▶ _Work item_
Each of the following records is to be printed verbatim.

[Entries taken from a collection]

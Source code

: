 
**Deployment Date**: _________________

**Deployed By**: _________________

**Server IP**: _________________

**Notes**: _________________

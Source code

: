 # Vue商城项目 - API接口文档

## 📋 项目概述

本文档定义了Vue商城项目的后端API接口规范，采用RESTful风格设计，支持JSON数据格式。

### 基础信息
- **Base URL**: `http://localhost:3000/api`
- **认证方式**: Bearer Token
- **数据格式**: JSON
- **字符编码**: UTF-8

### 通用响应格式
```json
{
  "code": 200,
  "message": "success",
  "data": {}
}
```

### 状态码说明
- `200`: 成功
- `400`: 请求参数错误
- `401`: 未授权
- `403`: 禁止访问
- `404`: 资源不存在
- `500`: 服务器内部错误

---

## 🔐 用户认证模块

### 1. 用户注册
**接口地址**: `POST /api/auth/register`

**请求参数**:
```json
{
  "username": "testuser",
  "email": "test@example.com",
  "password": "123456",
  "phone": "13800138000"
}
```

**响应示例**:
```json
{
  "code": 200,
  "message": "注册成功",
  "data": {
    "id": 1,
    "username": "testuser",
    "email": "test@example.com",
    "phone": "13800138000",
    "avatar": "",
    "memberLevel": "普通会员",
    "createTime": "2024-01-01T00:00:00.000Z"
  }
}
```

▶ _Solution to this problem_
Source code

: 
**Deployment Date**: _________________

**Deployed By**: _________________

**Server IP**: _________________

**Notes**: _________________

Source code

: # Vue商城项目 - API接口文档

## 📋 项目概述

本文档定义了Vue商城项目的后端API接口规范，采用RESTful风格设计，支持JSON数据格式。

### 基础信息
- **Base URL**: `http://localhost:3000/api`
- **认证方式**: Bearer Token
- **数据格式**: JSON
- **字符编码**: UTF-8

### 通用响应格式
```json
{
  "code": 200,
  "message": "success",
  "data": {}
}
```

### 状态码说明
- `200`: 成功
- `400`: 请求参数错误
- `401`: 未授权
- `403`: 禁止访问
- `404`: 资源不存在
- `500`: 服务器内部错误

---

## 🔐 用户认证模块

### 1. 用户注册
**接口地址**: `POST /api/auth/register`

**请求参数**:
```json
{
  "username": "testuser",
  "email": "test@example.com",
  "password": "123456",
  "phone": "13800138000"
}
```

**响应示例**:
```json
{
  "code": 200,
  "message": "注册成功",
  "data": {
    "id": 1,
    "username": "testuser",
    "email": "test@example.com",
    "phone": "13800138000",
    "avatar": "",
    "memberLevel": "普通会员",
    "createTime": "2024-01-01T00:00:00.000Z"
  }
}
```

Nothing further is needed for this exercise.